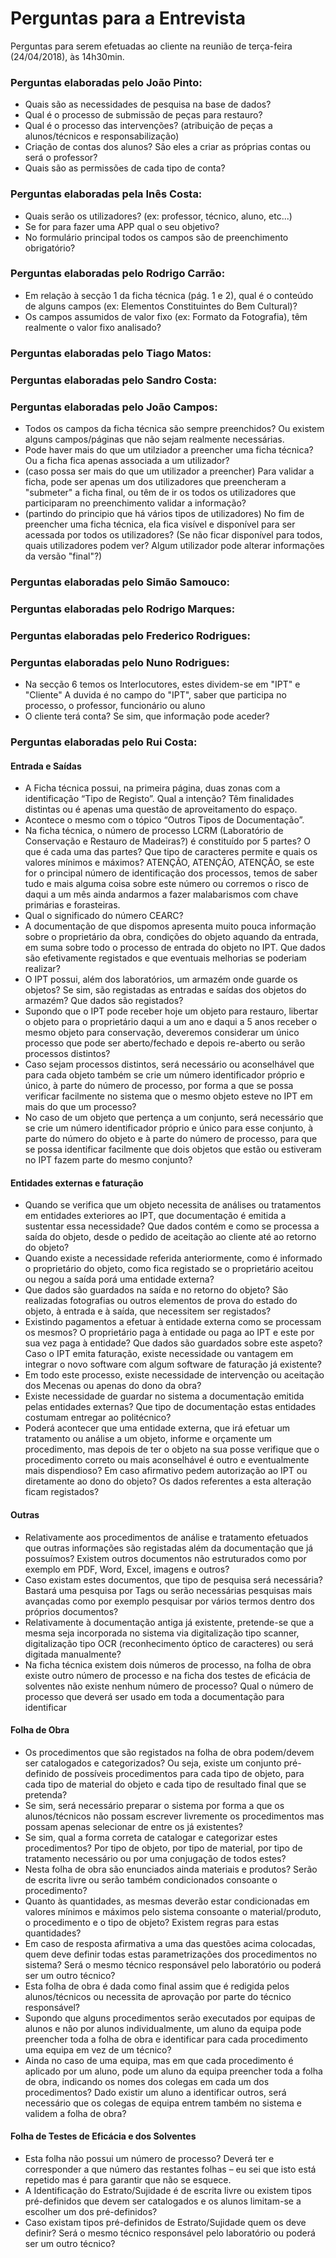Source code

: # Perguntas para a Entrevista

Perguntas para serem efetuadas ao cliente na reunião de terça-feira (24/04/2018), às 14h30min.

### Perguntas elaboradas pelo João Pinto:

* Quais são as necessidades de pesquisa na base de dados?
* Qual é o processo de submissão de peças para restauro?
* Qual é o processo das intervenções? (atribuição de peças a alunos/técnicos e responsabilização)
* Criação de contas dos alunos? São eles a criar as próprias contas ou será o professor?
* Quais são as permissões de cada tipo de conta?

### Perguntas elaboradas pela Inês Costa:

* Quais serão os utilizadores? (ex: professor, técnico, aluno, etc...)
* Se for para fazer uma APP qual o seu objetivo?
* No formulário principal todos os campos são de preenchimento obrigatório?

### Perguntas elaboradas pelo Rodrigo Carrão:

* Em relação à secção 1 da ficha técnica (pág. 1 e 2), qual é o conteúdo de alguns campos (ex: Elementos Constituintes do Bem Cultural)?
* Os campos assumidos de valor fixo (ex: Formato da Fotografia), têm realmente o valor fixo analisado?

### Perguntas elaboradas pelo Tiago Matos:

### Perguntas elaboradas pelo Sandro Costa:

### Perguntas elaboradas pelo João Campos:
* Todos os campos da ficha técnica são sempre preenchidos? Ou existem alguns campos/páginas que não sejam realmente necessárias.
* Pode haver mais do que um utilziador a preencher uma ficha técnica? Ou a ficha fica apenas associada a um utilizador?
* (caso possa ser mais do que um utilizador a preencher)
  Para validar a ficha, pode ser apenas um dos utilizadores que preencheram a "submeter" a ficha final, ou têm de ir os todos os utilizadores que participaram no preenchimento validar a informação?
* (partindo do principio que há vários tipos de utilizadores)
No fim de preencher uma ficha técnica, ela fica visível e disponível para ser acessada por todos os utilizadores?
(Se não ficar disponível para todos, quais utilizadores podem ver? Algum utilizador pode alterar informações da versão "final"?)

### Perguntas elaboradas pelo Simão Samouco:

### Perguntas elaboradas pelo Rodrigo Marques:

### Perguntas elaboradas pelo Frederico Rodrigues:

### Perguntas elaboradas pelo Nuno Rodrigues:

* Na secção 6 temos os Interlocutores, estes dividem-se em "IPT" e "Cliente"
A duvida é no campo do "IPT", saber que participa no processo, o professor, funcionário ou aluno
* O cliente terá conta? Se sim, que informação pode aceder?

### Perguntas elaboradas pelo Rui Costa:
#### Entrada e Saídas
* A Ficha técnica possui, na primeira página, duas zonas com a identificação “Tipo de Registo”. Qual a intenção? Têm finalidades distintas ou é apenas uma questão de aproveitamento do espaço.
* Acontece o mesmo com o tópico “Outros Tipos de Documentação”.
* Na ficha técnica, o número de processo LCRM (Laboratório de Conservação e Restauro de Madeiras?) é constituído por 5 partes? O que é cada uma das partes? Que tipo de caracteres permite e quais os valores mínimos e máximos? ATENÇÃO, ATENÇÃO, ATENÇÃO, se este for o principal número de identificação dos processos, temos de saber tudo e mais alguma coisa sobre este número ou corremos o risco de daqui a um mês ainda andarmos a fazer malabarismos com chave primárias e forasteiras.
* Qual o significado do número CEARC?
* A documentação de que dispomos apresenta muito pouca informação sobre o proprietário da obra, condições do objeto aquando da entrada, em suma sobre todo o processo de entrada do objeto no IPT. Que dados são efetivamente registados e que eventuais melhorias se poderiam realizar?
* O IPT possui, além dos laboratórios, um armazém onde guarde os objetos? Se sim, são registadas as entradas e saídas dos objetos do armazém? Que dados são registados?
* Supondo que o IPT pode receber hoje um objeto para restauro, libertar o objeto para o proprietário daqui a um ano e daqui a 5 anos receber o mesmo objeto para conservação, deveremos considerar um único processo que pode ser aberto/fechado e depois re-aberto ou serão processos distintos?
* Caso sejam processos distintos, será necessário ou aconselhável que para cada objeto também se crie um número identificador próprio e único, à parte do número de processo, por forma a que se possa verificar facilmente no sistema que o mesmo objeto esteve no IPT em mais do que um processo? 
* No caso de um objeto que pertença a um conjunto, será necessário que se crie um número identificador próprio e único para esse conjunto, à parte do número do objeto e à parte do número de processo, para que se possa identificar facilmente que dois objetos que estão ou estiveram no IPT fazem parte do mesmo conjunto?

#### Entidades externas e faturação
* Quando se verifica que um objeto necessita de análises ou tratamentos em entidades exteriores ao IPT, que documentação é emitida a sustentar essa necessidade? Que dados contém e como se processa a saída do objeto, desde o pedido de aceitação ao cliente até ao retorno do objeto? 
* Quando existe a necessidade referida anteriormente, como é informado o proprietário do objeto, como fica registado se o proprietário aceitou ou negou a saída porá uma entidade externa?
* Que dados são guardados na saída e no retorno do objeto? São realizadas fotografias ou outros elementos de prova do estado do objeto, à entrada e à saída, que necessitem ser registados?
* Existindo pagamentos a efetuar à entidade externa como se processam os mesmos? O proprietário paga à entidade ou paga ao IPT e este por sua vez paga à entidade?
Que dados são guardados sobre este aspeto? Caso o IPT emita faturação, existe necessidade ou vantagem em integrar o novo software com algum software de faturação já existente?
* Em todo este processo, existe necessidade de intervenção ou aceitação dos Mecenas ou apenas do dono da obra?
* Existe necessidade de guardar no sistema a documentação emitida pelas entidades externas? Que tipo de documentação estas entidades costumam entregar ao politécnico?
* Poderá acontecer que uma entidade externa, que irá efetuar um tratamento ou análise a um objeto, informe e orçamente um procedimento, mas depois de ter o objeto na sua posse verifique que o procedimento correto ou mais aconselhável é outro e eventualmente mais dispendioso? Em caso afirmativo pedem autorização ao IPT ou diretamente ao dono do objeto? Os dados referentes a esta alteração ficam registados?

#### Outras
* Relativamente aos procedimentos de análise e tratamento efetuados que outras informações são registadas além da documentação que já possuímos? Existem outros documentos não estruturados como por exemplo em PDF, Word, Excel, imagens e outros?
* Caso existam estes documentos, que tipo de pesquisa será necessária? Bastará uma pesquisa por Tags ou serão necessárias pesquisas mais avançadas como por exemplo pesquisar por vários termos dentro dos próprios documentos?
* Relativamente à documentação antiga já existente, pretende-se que a mesma seja incorporada no sistema via digitalização tipo scanner, digitalização tipo OCR (reconhecimento óptico de caracteres) ou será digitada manualmente?
* Na ficha técnica existem dois números de processo, na folha de obra existe outro número de processo e na ficha dos testes de eficácia de solventes não existe nenhum número de processo? Qual o número de processo que deverá ser usado em toda a documentação para identificar

#### Folha de Obra
* Os procedimentos que são registados na folha de obra podem/devem ser catalogados e categorizados? Ou seja, existe um conjunto pré-definido de possíveis procedimentos para cada tipo de objeto, para cada tipo de material do objeto e cada tipo de resultado final que se pretenda?
* Se sim, será necessário preparar o sistema por forma a que os alunos/técnicos não possam escrever livremente os procedimentos mas possam apenas selecionar de entre os já existentes?
* Se sim, qual a forma correta de catalogar e categorizar estes procedimentos? Por tipo de objeto, por tipo de material, por tipo de tratamento necessário ou por uma conjugação de todos estes?
* Nesta folha de obra são enunciados ainda materiais e produtos? Serão de escrita livre ou serão também condicionados consoante o procedimento?
* Quanto às quantidades, as mesmas deverão estar condicionadas em valores mínimos e máximos pelo sistema consoante o material/produto, o procedimento e o tipo de objeto? Existem regras para estas quantidades?
* Em caso de resposta afirmativa a uma das questões acima colocadas, quem deve definir todas estas parametrizações dos procedimentos no sistema? Será o mesmo técnico responsável pelo laboratório ou poderá ser um outro técnico?
* Esta folha de obra é dada como final assim que é redigida pelos alunos/técnicos ou necessita de aprovação por parte do técnico responsável?
* Supondo que alguns procedimentos serão executados por equipas de alunos e não por alunos individualmente, um aluno da equipa pode preencher toda a folha de obra e identificar para cada procedimento uma equipa em vez de um técnico?
* Ainda no caso de uma equipa, mas em que cada procedimento é aplicado por um aluno, pode um aluno da equipa preencher toda a folha de obra, indicando os nomes dos colegas em cada um dos procedimentos? Dado existir um aluno a identificar outros, será necessário que os colegas de equipa entrem também no sistema e validem a folha de obra?

#### Folha de Testes de Eficácia e dos Solventes
* Esta folha não possui um número de processo? Deverá ter e corresponder a que número das restantes folhas – eu sei que isto está repetido mas é para garantir que não se esquece.
* A Identificação do Estrato/Sujidade é de escrita livre ou existem tipos pré-definidos que devem ser catalogados e os alunos limitam-se a escolher um dos pré-definidos?
* Caso existam tipos pré-definidos de Estrato/Sujidade quem os deve definir? Será o mesmo técnico responsável pelo laboratório ou poderá ser um outro técnico?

> Problem requirements
What is needed is a verbatim copy of every line in the records above from the one containing "ao retorno do objeto?" down to the one containing "dono da obra?", both included, and nothing more.

> Result
* Quando se verifica que um objeto necessita de análises ou tratamentos em entidades exteriores ao IPT, que documentação é emitida a sustentar essa necessidade? Que dados contém e como se processa a saída do objeto, desde o pedido de aceitação ao cliente até ao retorno do objeto? 
* Quando existe a necessidade referida anteriormente, como é informado o proprietário do objeto, como fica registado se o proprietário aceitou ou negou a saída porá uma entidade externa?
* Que dados são guardados na saída e no retorno do objeto? São realizadas fotografias ou outros elementos de prova do estado do objeto, à entrada e à saída, que necessitem ser registados?
* Existindo pagamentos a efetuar à entidade externa como se processam os mesmos? O proprietário paga à entidade ou paga ao IPT e este por sua vez paga à entidade?
Que dados são guardados sobre este aspeto? Caso o IPT emita faturação, existe necessidade ou vantagem em integrar o novo software com algum software de faturação já existente?
* Em todo este processo, existe necessidade de intervenção ou aceitação dos Mecenas ou apenas do dono da obra?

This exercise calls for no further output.